Robust Same-Store Sales Growth and Market Share Gains
The company reported a strong same-store sales growth (SSSG) of 13.2% in Q4 FY26 and 11% for the full year. Management attributed 7% of the full-year SSSG to new customers and transactions, indicating significant market share gains. The SSSG was also supported by a general uptick in consumption, the positive impact of income tax rationalization, and GST rate reductions, alongside strategic investments in growth.
Strategic Store Expansion and Deeper Penetration
Vishal Mega Mart continued its aggressive expansion strategy, opening 25 new stores in Q4 and a total of 105 stores in FY26, bringing the total store count to 795 across 535 cities. The expansion included 47 new stores in South India (Kerala, Andhra Pradesh, Karnataka) and 8 in Gujarat and Maharashtra, aligning with the strategy of deeper penetration into India. Small format stores, including 3 opened in Q4, are performing well with similar store EBITDA and revenue per square foot compared to larger formats.

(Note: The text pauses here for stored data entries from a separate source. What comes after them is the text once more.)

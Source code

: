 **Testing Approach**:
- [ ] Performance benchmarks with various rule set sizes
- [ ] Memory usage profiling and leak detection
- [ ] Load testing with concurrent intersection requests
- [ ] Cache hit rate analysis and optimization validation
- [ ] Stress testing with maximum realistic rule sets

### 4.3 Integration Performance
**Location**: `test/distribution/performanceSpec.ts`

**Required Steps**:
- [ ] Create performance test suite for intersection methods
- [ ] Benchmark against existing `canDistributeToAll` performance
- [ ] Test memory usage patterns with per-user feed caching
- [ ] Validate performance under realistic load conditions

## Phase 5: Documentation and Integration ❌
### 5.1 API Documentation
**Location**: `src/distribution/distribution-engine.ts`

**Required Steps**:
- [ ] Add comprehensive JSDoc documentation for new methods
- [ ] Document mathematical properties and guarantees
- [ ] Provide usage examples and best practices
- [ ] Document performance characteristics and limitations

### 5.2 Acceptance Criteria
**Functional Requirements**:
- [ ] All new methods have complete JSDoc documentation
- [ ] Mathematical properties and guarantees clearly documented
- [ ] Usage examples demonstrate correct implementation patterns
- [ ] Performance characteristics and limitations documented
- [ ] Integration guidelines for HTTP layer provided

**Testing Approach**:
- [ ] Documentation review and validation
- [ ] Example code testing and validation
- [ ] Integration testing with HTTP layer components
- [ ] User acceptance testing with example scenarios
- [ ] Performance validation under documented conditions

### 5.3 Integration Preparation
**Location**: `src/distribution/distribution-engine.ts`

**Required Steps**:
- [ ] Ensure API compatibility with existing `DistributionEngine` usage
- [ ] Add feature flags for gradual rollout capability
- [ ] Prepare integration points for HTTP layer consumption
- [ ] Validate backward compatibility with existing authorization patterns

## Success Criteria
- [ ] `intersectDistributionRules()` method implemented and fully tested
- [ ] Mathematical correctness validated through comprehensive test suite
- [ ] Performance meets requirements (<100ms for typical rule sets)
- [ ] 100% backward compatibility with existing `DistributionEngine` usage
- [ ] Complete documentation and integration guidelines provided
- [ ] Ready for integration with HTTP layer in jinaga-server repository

Resilience Through Private Brands and Pricing Strategy
Private brands were a key differentiator, contributing 74.1% to the company's revenue in FY26, a 100-bps improvement YoY. This strong private label portfolio, which is 30-50% cheaper than third-party brands, allows Vishal Mega Mart to cushion consumers from inflationary impacts and benefit from 'down-trading' behavior. The company is committed to maintaining at least a 40% discount on its private brands relative to market leaders and strategically uses promotions and cost-saving initiatives to manage price points.

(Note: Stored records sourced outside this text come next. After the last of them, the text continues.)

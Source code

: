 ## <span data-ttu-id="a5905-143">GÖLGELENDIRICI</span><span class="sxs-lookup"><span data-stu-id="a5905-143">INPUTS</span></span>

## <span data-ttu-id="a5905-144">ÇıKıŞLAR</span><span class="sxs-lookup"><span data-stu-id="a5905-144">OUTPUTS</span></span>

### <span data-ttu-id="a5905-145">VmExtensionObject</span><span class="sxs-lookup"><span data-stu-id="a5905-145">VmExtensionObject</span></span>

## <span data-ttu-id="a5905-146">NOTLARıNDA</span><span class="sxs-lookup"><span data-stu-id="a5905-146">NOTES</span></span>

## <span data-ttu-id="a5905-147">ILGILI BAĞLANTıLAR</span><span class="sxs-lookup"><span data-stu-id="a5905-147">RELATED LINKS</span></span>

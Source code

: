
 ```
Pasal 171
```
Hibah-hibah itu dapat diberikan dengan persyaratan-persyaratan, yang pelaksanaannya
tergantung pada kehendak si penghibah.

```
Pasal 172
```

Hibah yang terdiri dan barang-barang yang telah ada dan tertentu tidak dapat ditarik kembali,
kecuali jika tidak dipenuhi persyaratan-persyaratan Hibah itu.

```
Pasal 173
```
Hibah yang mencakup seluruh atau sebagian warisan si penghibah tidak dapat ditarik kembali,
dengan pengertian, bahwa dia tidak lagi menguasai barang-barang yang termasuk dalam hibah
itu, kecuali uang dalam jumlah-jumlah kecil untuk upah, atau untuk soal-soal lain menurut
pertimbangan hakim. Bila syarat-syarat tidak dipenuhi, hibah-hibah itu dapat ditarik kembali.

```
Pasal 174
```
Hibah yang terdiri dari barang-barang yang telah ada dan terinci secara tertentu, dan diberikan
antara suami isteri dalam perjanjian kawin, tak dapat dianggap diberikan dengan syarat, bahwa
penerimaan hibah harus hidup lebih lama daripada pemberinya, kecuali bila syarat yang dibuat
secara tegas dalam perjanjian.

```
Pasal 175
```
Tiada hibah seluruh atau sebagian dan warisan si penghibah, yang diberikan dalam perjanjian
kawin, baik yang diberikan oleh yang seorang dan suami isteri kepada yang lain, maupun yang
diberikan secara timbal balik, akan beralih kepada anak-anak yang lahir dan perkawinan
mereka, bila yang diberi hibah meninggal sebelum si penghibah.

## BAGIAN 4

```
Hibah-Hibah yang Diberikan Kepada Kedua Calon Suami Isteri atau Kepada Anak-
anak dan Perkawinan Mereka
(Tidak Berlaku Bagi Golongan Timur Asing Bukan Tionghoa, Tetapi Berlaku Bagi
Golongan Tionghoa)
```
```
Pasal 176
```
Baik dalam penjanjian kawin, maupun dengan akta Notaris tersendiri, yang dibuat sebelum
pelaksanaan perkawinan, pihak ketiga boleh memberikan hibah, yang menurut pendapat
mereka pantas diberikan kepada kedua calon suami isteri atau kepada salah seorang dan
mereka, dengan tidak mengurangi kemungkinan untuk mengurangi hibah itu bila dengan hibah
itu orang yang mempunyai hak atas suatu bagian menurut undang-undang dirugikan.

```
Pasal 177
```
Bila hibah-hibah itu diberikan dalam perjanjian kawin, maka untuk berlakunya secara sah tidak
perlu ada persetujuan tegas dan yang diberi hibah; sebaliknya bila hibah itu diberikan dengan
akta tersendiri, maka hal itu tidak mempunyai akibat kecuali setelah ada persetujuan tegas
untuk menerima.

Inflation Management and Operational Efficiency
While facing rising input prices, particularly from petroleum derivatives and fabric (up 10-11%), management highlighted past successes in mitigating inflation through cost initiatives. These included optimizing packaging (e.g., using gunny bags instead of cartons for apparel, shipping shoes without outer cartons) and reducing wastage through computer-aided design. Q4 margin compression was largely a strategic move to clear old stock for the spring/summer season, rather than solely competitive pressure.

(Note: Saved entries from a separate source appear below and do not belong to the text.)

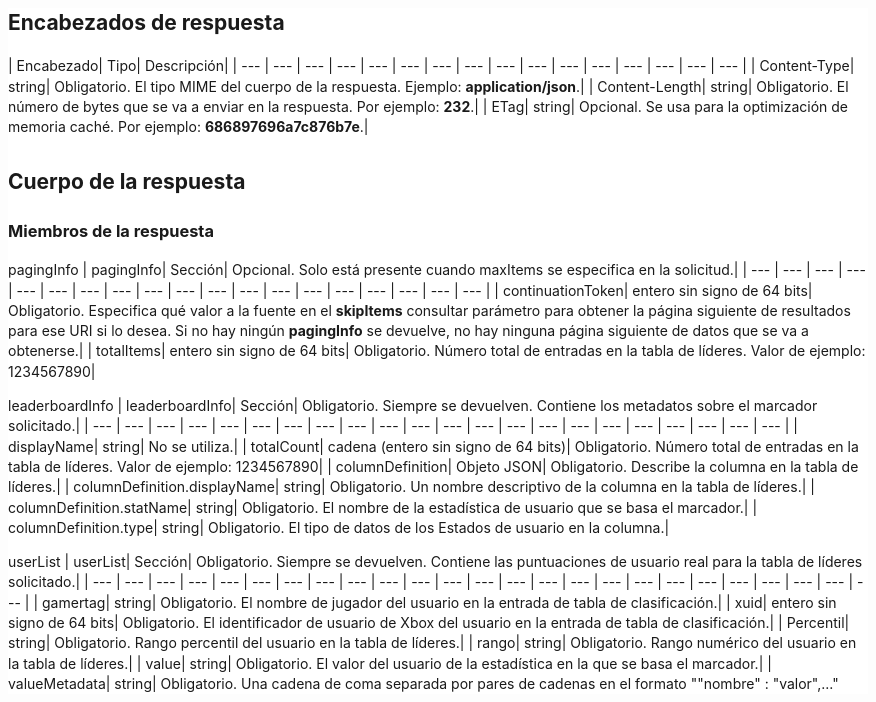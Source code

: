 <a id="ID4EFDAC"></a>

 
## <a name="response-headers"></a>Encabezados de respuesta
 
| Encabezado| Tipo| Descripción| 
| --- | --- | --- | --- | --- | --- | --- | --- | --- | --- | --- | --- | --- | --- | --- | --- | 
| Content-Type| string| Obligatorio. El tipo MIME del cuerpo de la respuesta. Ejemplo: <b>application/json</b>.| 
| Content-Length| string| Obligatorio. El número de bytes que se va a enviar en la respuesta. Por ejemplo: <b>232</b>.| 
| ETag| string| Opcional. Se usa para la optimización de memoria caché. Por ejemplo: <b>686897696a7c876b7e</b>.| 
  
<a id="ID4ECFAC"></a>

 
## <a name="response-body"></a>Cuerpo de la respuesta
 
<a id="ID4EIFAC"></a>

 
### <a name="response-members"></a>Miembros de la respuesta
 
pagingInfo | pagingInfo| Sección| Opcional. Solo está presente cuando maxItems se especifica en la solicitud.| 
| --- | --- | --- | --- | --- | --- | --- | --- | --- | --- | --- | --- | --- | --- | --- | --- | --- | --- | --- | 
| continuationToken| entero sin signo de 64 bits| Obligatorio. Especifica qué valor a la fuente en el <b>skipItems</b> consultar parámetro para obtener la página siguiente de resultados para ese URI si lo desea. Si no hay ningún <b>pagingInfo</b> se devuelve, no hay ninguna página siguiente de datos que se va a obtenerse.| 
| totalItems| entero sin signo de 64 bits| Obligatorio. Número total de entradas en la tabla de líderes. Valor de ejemplo: 1234567890| 
 
leaderboardInfo | leaderboardInfo| Sección| Obligatorio. Siempre se devuelven. Contiene los metadatos sobre el marcador solicitado.| 
| --- | --- | --- | --- | --- | --- | --- | --- | --- | --- | --- | --- | --- | --- | --- | --- | --- | --- | --- | --- | --- | --- | 
| displayName| string| No se utiliza.| 
| totalCount| cadena (entero sin signo de 64 bits)| Obligatorio. Número total de entradas en la tabla de líderes. Valor de ejemplo: 1234567890| 
| columnDefinition| Objeto JSON| Obligatorio. Describe la columna en la tabla de líderes.| 
| columnDefinition.displayName| string| Obligatorio. Un nombre descriptivo de la columna en la tabla de líderes.| 
| columnDefinition.statName| string| Obligatorio. El nombre de la estadística de usuario que se basa el marcador.| 
| columnDefinition.type| string| Obligatorio. El tipo de datos de los Estados de usuario en la columna.| 
 
userList | userList| Sección| Obligatorio. Siempre se devuelven. Contiene las puntuaciones de usuario real para la tabla de líderes solicitado.| 
| --- | --- | --- | --- | --- | --- | --- | --- | --- | --- | --- | --- | --- | --- | --- | --- | --- | --- | --- | --- | --- | --- | --- | --- | --- | 
| gamertag| string| Obligatorio. El nombre de jugador del usuario en la entrada de tabla de clasificación.| 
| xuid| entero sin signo de 64 bits| Obligatorio. El identificador de usuario de Xbox del usuario en la entrada de tabla de clasificación.| 
| Percentil| string| Obligatorio. Rango percentil del usuario en la tabla de líderes.| 
| rango| string| Obligatorio. Rango numérico del usuario en la tabla de líderes.| 
| value| string| Obligatorio. El valor del usuario de la estadística en la que se basa el marcador.| 
| valueMetadata| string| Obligatorio. Una cadena de coma separada por pares de cadenas en el formato "\"nombre\" : \"valor\",..."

Apparel Segment Growth and Marketing Initiatives
The apparel segment, particularly fashionable price points, showed the fastest growth, with a 14.7% SSSG in Q4, compared to 13.6% for mid-price and 11.1% for entry-price merchandise. The company's new marketing campaign achieved 1.6 billion views on Instagram, ranking among the top 10 campaigns ever, reaching over 300 million unique viewers. This investment aims to attract new and younger consumers and enhance the brand's aspirational appeal.
Exploration of New Formats and Categories
Management indicated active exploration of opportunities for different store formats and new categories to reach more consumers, though this initiative is in its very early stages. While adding new categories to existing legacy stores is challenging due to their already high volume growth, the company is conducting consumer research to identify viable expansion avenues. This strategic move could unlock new growth avenues and market segments for the company.